Data items:

++++++

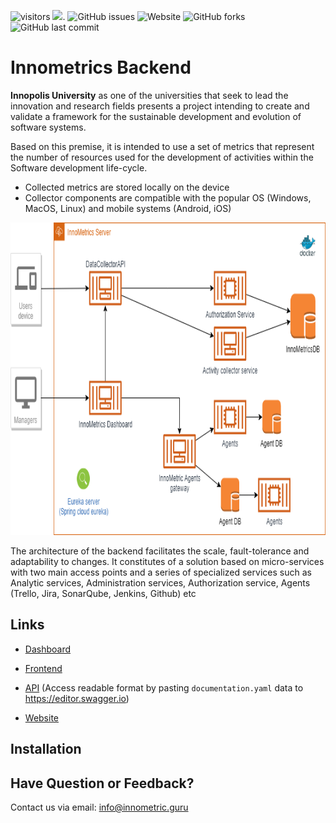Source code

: ![visitors](https://visitor-badge.glitch.me/badge?page_id=page.id) 
[![](https://tokei.rs/b1/github/XAMPPRocky/tokei)](https://github.com/InnopolisUniversity/innometrics-dashboard/edit/master).
![GitHub issues](https://img.shields.io/github/issues/shaxri/NlpWithNeuralNetwork)
![Website](https://img.shields.io/website?up_color=red&up_message=Online&url=https%3A%2F%2Finnometrics.ru%2F%23innometrics-subscribe)
![GitHub forks](https://img.shields.io/github/forks/shaxri/NlpWithNeuralNetwork?style=social)
<img alt="GitHub last commit" src="https://img.shields.io/github/last-commit/xavzelada/https://github.com/InnopolisUniversity/innometrics-java-backend">
# Innometrics Backend
<strong>Innopolis University</strong> as one of the universities that seek to lead the innovation and research fields presents a project intending to create and validate a framework for the sustainable development and evolution of software systems.

 Based on this premise, it is intended to use a set of metrics that represent the number of resources used for the development of activities within the Software development life-cycle.

 * Collected metrics are stored locally on the device
 * Collector components are compatible with the popular OS (Windows, MacOS, Linux) and mobile systems (Android, iOS)

<p align="center">
<img width="800" height="500" src="https://github.com/InnopolisUniversity/innometrics-java-backend/blob/master/innometrics.png" alt="Innometrics architecture"></a>
<p>
The architecture of the backend facilitates the scale, fault-tolerance and adaptability to changes. It constitutes of a solution based on micro-services with two main access points and a series of specialized services such as Analytic services, Administration services, Authorization service, Agents (Trello, Jira, SonarQube, Jenkins, Github) etc



 ## Links

* [Dashboard](https://innometrics-12856.firebaseapp.com/#/login)

* [Frontend](https://github.com/InnopolisUniversity/innometrics-dashboard)

* [API](https://github.com/InnopolisUniversity/innometrics-backend/blob/master/documentation.yaml)
  (Access readable format by pasting `documentation.yaml` data to https://editor.swagger.io)
*  [Website](https://innometrics.ru/) 


## Installation


## Have Question or Feedback?

Contact us via email: info@innometric.guru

++++++

- _Instructions to follow_: The records above are to be restated word for word, excluding all pictures.

- _Exercise result_:
Source code

: ![visitors](https://visitor-badge.glitch.me/badge?page_id=page.id) 
[![](https://tokei.rs/b1/github/XAMPPRocky/tokei)](https://github.com/InnopolisUniversity/innometrics-dashboard/edit/master).
![GitHub issues](https://img.shields.io/github/issues/shaxri/NlpWithNeuralNetwork)
![Website](https://img.shields.io/website?up_color=red&up_message=Online&url=https%3A%2F%2Finnometrics.ru%2F%23innometrics-subscribe)
![GitHub forks](https://img.shields.io/github/forks/shaxri/NlpWithNeuralNetwork?style=social)
<img alt="GitHub last commit" src="https://img.shields.io/github/last-commit/xavzelada/https://github.com/InnopolisUniversity/innometrics-java-backend">
# Innometrics Backend
<strong>Innopolis University</strong> as one of the universities that seek to lead the innovation and research fields presents a project intending to create and validate a framework for the sustainable development and evolution of software systems.

 Based on this premise, it is intended to use a set of metrics that represent the number of resources used for the development of activities within the Software development life-cycle.

 * Collected metrics are stored locally on the device
 * Collector components are compatible with the popular OS (Windows, MacOS, Linux) and mobile systems (Android, iOS)

<p align="center">
<img width="800" height="500" src="https://github.com/InnopolisUniversity/innometrics-java-backend/blob/master/innometrics.png" alt="Innometrics architecture"></a>
<p>
The architecture of the backend facilitates the scale, fault-tolerance and adaptability to changes. It constitutes of a solution based on micro-services with two main access points and a series of specialized services such as Analytic services, Administration services, Authorization service, Agents (Trello, Jira, SonarQube, Jenkins, Github) etc



 ## Links

* [Dashboard](https://innometrics-12856.firebaseapp.com/#/login)

* [Frontend](https://github.com/InnopolisUniversity/innometrics-dashboard)

* [API](https://github.com/InnopolisUniversity/innometrics-backend/blob/master/documentation.yaml)
  (Access readable format by pasting `documentation.yaml` data to https://editor.swagger.io)
*  [Website](https://innometrics.ru/) 


## Installation


## Have Question or Feedback?

Contact us via email: info@innometric.guru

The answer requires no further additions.